Required action »
Lines outside the range are not wanted. Give again exactly the lines between the line holding "### Grafana" and the line holding "network or backend.", inclusive, from the listing below.

Material for this exercise »
+ + + + +

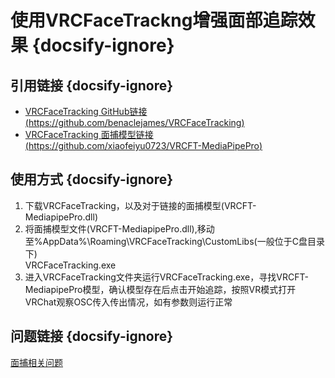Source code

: # 使用VRCFaceTrackng增强面部追踪效果 {docsify-ignore}
## 引用链接 {docsify-ignore}
- [VRCFaceTracking GitHub链接(https://github.com/benaclejames/VRCFaceTracking)](https://github.com/benaclejames/VRCFaceTracking)
- [VRCFaceTracking 面捕模型链接(https://github.com/xiaofeiyu0723/VRCFT-MediaPipePro)](https://github.com/xiaofeiyu0723/VRCFT-MediaPipePro)

## 使用方式 {docsify-ignore}
1. 下载VRCFaceTracking，以及对于链接的面捕模型(VRCFT-MediapipePro.dll)
2. 将面捕模型文件(VRCFT-MediapipePro.dll),移动至%AppData%\Roaming\VRCFaceTracking\CustomLibs(一般位于C盘目录下)<br>VRCFaceTracking.exe
3. 进入VRCFaceTracking文件夹运行VRCFaceTracking.exe，寻找VRCFT-MediapipePro模型，确认模型存在后点击开始追踪，按照VR模式打开VRChat观察OSC传入传出情况，如有参数则运行正常

## 问题链接 {docsify-ignore}
 [面捕相关问题](/zh-cn/problems.md#面捕常见问题) 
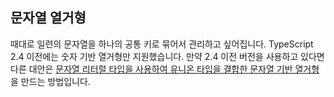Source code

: ## 문자열 열거형

때대로 일련의 문자열을 하나의 공통 키로 묶어서 관리하고 싶어집니다. TypeScript 2.4 이전에는 숫자 기반 열거형만 지원했습니다. 만약 2.4 이전 버전을 사용하고 있다면 다른 대안은 [문자열 리터럴 타입을 사용하여 유니온 타입을 결합한 문자열 기반 열거형](../types/literal-types.md) 을 만드는 방법입니다.
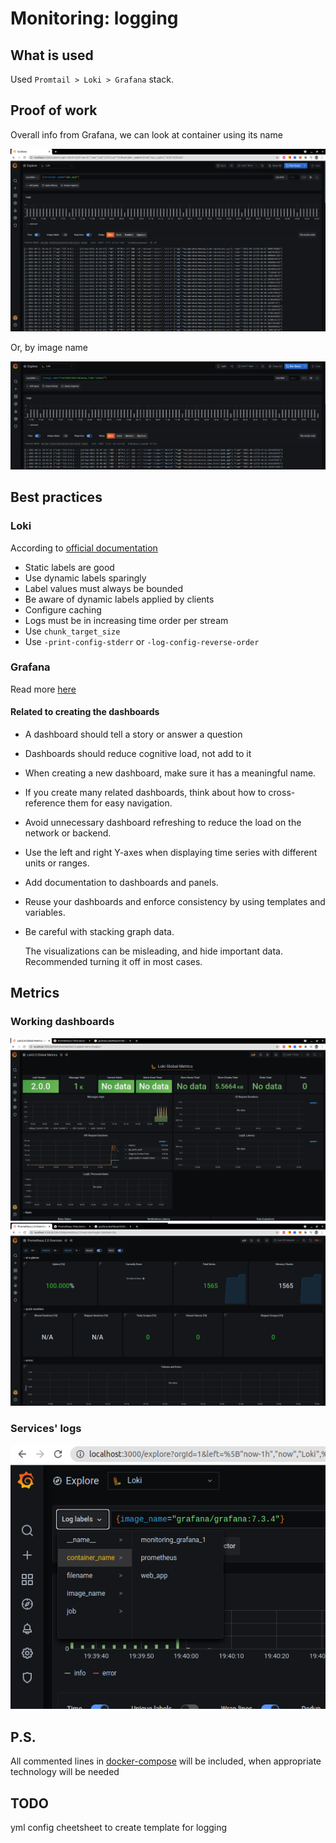# Monitoring: logging

## What is used
Used `Promtail > Loki > Grafana` stack.

## Proof of work

Overall info from Grafana, we can look at container using its name

![By name](./screenshots/overall_grafana.png)

Or, by image name

![By image name](./screenshots/sort_by_image_name.png)

## Best practices

### Loki

According to [official documentation](https://grafana.com/docs/loki/latest/best-practices/)
* Static labels are good
* Use dynamic labels sparingly
* Label values must always be bounded
* Be aware of dynamic labels applied by clients
* Configure caching
* Logs must be in increasing time order per stream
* Use `chunk_target_size`
* Use `-print-config-stderr` or `-log-config-reverse-order`

### Grafana

Read more [here](https://grafana.com/docs/grafana/latest/best-practices/)

#### Related to creating the dashboards
* A dashboard should tell a story or answer a question
* Dashboards should reduce cognitive load, not add to it
* When creating a new dashboard, make sure it has a meaningful name.
* If you create many related dashboards, think about how to cross-reference them for easy navigation.
* Avoid unnecessary dashboard refreshing to reduce the load on the network or backend.
* Use the left and right Y-axes when displaying time series with different units or ranges.
* Add documentation to dashboards and panels.
* Reuse your dashboards and enforce consistency by using templates and variables.
* Be careful with stacking graph data.

    The visualizations can be misleading, and hide important data. Recommended turning it off in most cases.

## Metrics

### Working dashboards
![dash1](./screenshots/loki_global_metrics.png)
![dash2](./screenshots/prom_2_0_overview.png)
### Services' logs
![services](./screenshots/added_logs_to_all_services.png)

## P.S.

All commented lines in [docker-compose](docker-compose.yml) 
will be included, when appropriate technology will be needed

## TODO

yml config cheetsheet to create template for logging
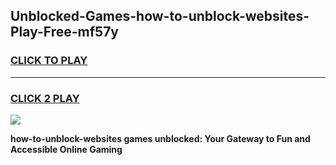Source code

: 
## Unblocked-Games-how-to-unblock-websites-Play-Free-mf57y
<h3>
<a href="https://premium76.site?title=how-to-unblock-websites&ref=23A">CLICK TO PLAY</a></h3>
<hr>

<h3>
<a href="https://premium76.site?title=how-to-unblock-websites&ref=23A">CLICK 2 PLAY</a>
  
</h3>

<a href="https://premium76.site?title=how-to-unblock-websites&ref=23A"><img src="https://clearcache.store/games.png"></a>


**how-to-unblock-websites games unblocked: Your Gateway to Fun and Accessible Online Gaming**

+ + + + +

Your response »
### Grafana

Read more [here](https://grafana.com/docs/grafana/latest/best-practices/)

#### Related to creating the dashboards
* A dashboard should tell a story or answer a question
* Dashboards should reduce cognitive load, not add to it
* When creating a new dashboard, make sure it has a meaningful name.
* If you create many related dashboards, think about how to cross-reference them for easy navigation.
* Avoid unnecessary dashboard refreshing to reduce the load on the network or backend.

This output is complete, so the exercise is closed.